§ **Task instructions**
Using the listing below, please gather every line containing the word "blockchain".

· · · · · · ·

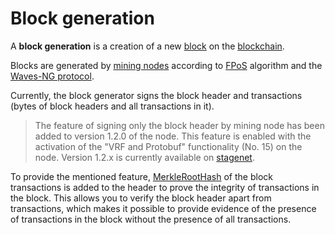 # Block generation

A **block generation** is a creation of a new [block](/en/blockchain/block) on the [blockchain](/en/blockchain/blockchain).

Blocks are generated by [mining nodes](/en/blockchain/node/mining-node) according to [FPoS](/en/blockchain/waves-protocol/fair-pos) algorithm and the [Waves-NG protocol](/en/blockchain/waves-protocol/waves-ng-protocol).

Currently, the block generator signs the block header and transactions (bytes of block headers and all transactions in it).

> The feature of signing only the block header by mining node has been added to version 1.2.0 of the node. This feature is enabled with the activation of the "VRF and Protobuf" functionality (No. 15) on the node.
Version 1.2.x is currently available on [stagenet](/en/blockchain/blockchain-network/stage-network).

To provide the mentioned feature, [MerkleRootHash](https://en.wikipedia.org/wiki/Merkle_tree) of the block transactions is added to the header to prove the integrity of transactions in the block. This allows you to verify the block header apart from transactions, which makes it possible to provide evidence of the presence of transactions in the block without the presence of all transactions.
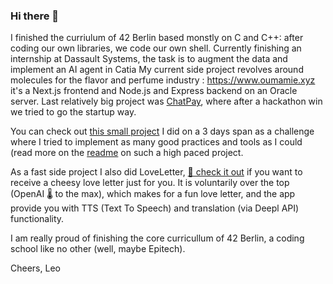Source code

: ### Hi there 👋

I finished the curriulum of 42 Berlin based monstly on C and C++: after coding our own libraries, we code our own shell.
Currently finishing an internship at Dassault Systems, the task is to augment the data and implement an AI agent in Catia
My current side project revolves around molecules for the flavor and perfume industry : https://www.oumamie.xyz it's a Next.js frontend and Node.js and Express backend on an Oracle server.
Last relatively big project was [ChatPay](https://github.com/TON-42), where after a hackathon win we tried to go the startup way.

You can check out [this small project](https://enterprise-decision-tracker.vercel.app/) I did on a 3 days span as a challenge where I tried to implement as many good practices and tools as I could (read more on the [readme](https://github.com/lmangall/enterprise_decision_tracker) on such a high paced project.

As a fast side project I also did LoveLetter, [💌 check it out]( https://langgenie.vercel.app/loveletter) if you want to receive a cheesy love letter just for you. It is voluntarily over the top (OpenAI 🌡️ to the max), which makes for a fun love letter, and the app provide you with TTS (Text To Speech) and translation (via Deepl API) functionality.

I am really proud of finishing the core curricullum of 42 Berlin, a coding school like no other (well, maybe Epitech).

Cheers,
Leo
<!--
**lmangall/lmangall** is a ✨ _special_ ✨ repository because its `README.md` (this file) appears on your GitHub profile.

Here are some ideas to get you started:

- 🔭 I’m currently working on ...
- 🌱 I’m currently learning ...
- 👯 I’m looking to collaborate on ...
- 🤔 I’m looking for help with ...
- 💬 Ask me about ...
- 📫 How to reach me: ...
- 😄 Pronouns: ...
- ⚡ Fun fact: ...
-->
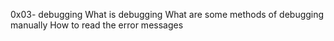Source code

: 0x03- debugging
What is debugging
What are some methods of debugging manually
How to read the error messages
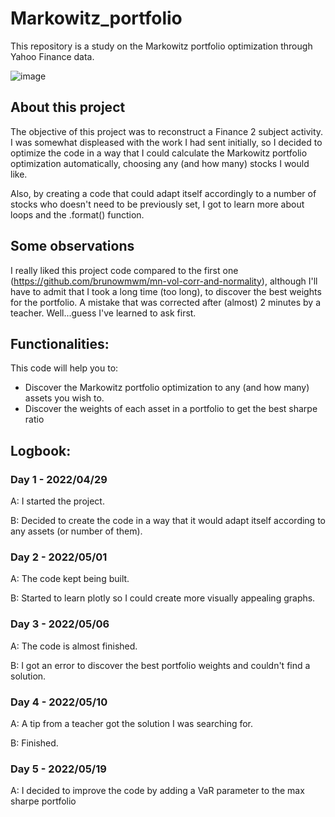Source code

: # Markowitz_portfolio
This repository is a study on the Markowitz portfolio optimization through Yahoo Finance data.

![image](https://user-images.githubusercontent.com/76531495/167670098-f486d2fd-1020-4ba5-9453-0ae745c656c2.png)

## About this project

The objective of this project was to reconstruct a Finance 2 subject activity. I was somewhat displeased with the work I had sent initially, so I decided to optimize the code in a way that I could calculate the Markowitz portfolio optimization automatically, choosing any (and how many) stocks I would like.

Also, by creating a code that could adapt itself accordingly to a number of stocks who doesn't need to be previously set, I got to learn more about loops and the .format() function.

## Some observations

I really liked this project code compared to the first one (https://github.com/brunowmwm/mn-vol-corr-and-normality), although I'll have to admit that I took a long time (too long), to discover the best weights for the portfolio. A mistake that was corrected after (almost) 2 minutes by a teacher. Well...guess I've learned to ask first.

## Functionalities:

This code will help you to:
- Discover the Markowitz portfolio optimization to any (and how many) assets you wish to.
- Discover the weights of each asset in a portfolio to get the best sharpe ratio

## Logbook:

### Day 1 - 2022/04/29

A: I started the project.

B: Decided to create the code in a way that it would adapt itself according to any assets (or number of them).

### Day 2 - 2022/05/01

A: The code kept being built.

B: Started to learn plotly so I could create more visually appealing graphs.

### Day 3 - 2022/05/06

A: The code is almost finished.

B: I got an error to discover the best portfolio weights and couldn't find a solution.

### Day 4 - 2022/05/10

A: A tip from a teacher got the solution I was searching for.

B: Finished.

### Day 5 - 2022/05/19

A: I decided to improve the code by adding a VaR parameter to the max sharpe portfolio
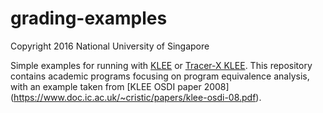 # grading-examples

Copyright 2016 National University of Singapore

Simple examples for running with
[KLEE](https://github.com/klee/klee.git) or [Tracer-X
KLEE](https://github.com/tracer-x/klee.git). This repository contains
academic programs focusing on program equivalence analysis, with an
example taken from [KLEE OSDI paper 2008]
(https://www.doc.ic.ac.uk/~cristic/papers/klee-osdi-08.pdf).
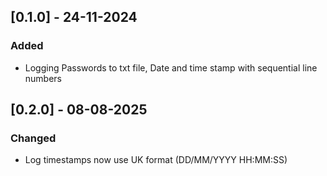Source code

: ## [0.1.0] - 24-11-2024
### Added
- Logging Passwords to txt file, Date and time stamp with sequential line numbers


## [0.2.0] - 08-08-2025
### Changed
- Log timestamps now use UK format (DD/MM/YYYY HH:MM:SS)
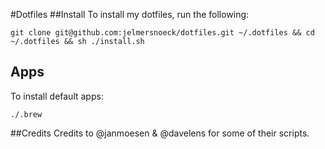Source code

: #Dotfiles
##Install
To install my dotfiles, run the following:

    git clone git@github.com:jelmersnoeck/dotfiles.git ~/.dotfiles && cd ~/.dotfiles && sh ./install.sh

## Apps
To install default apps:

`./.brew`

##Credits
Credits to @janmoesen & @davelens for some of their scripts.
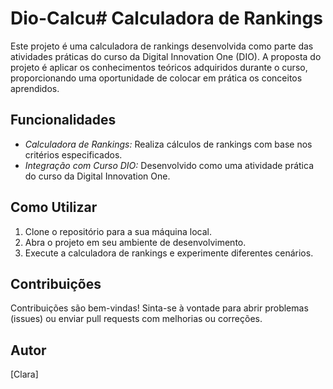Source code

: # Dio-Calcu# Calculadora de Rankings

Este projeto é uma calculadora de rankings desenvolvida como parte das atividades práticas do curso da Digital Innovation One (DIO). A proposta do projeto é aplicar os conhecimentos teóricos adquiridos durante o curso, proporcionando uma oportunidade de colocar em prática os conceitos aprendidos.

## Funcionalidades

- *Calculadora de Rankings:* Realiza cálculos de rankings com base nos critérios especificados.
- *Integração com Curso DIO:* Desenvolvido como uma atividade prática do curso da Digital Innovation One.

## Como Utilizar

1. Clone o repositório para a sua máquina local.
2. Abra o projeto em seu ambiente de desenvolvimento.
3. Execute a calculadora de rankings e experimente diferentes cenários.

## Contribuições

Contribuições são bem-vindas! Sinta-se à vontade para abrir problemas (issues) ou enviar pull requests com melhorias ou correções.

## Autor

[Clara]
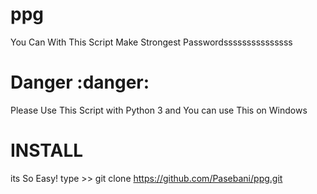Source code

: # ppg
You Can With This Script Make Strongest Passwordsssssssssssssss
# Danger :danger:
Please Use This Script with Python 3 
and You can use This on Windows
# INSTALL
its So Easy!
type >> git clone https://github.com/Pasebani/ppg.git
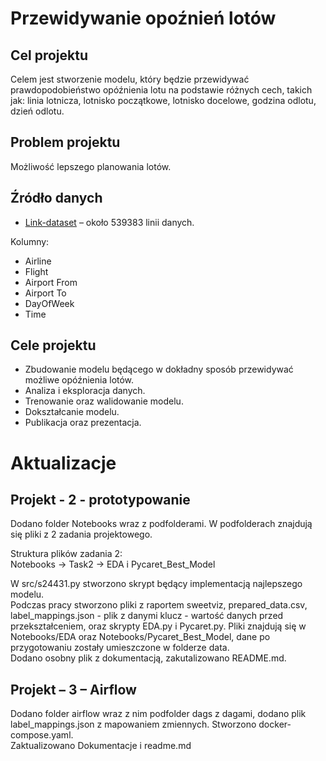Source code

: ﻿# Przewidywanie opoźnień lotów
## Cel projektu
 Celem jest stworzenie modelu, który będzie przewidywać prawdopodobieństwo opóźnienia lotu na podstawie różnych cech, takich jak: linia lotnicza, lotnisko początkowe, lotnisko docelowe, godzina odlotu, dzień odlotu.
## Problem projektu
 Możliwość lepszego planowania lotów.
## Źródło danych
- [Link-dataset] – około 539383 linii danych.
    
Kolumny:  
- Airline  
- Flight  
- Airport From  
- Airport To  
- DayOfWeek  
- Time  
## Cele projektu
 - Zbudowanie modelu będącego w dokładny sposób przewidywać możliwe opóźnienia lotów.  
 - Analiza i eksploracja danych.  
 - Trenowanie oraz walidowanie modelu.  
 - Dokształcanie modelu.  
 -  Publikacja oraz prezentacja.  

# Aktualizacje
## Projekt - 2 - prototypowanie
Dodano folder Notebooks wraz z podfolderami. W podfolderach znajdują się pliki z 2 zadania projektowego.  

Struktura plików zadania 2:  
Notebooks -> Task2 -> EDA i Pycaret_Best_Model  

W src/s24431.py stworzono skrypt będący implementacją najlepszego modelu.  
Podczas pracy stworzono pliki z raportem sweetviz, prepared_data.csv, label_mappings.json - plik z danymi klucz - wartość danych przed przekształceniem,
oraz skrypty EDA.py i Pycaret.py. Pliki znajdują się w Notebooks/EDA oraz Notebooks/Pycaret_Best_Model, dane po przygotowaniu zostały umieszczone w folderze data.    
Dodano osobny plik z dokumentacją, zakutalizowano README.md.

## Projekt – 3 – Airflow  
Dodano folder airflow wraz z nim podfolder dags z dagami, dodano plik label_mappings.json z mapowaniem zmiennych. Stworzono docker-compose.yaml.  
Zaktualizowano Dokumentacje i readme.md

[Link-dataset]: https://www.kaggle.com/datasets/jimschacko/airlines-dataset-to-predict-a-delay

· · · · · · ·

§ **Answer section**
A **block generation** is a creation of a new [block](/en/blockchain/block) on the [blockchain](/en/blockchain/blockchain).
Blocks are generated by [mining nodes](/en/blockchain/node/mining-node) according to [FPoS](/en/blockchain/waves-protocol/fair-pos) algorithm and the [Waves-NG protocol](/en/blockchain/waves-protocol/waves-ng-protocol).
Version 1.2.x is currently available on [stagenet](/en/blockchain/blockchain-network/stage-network).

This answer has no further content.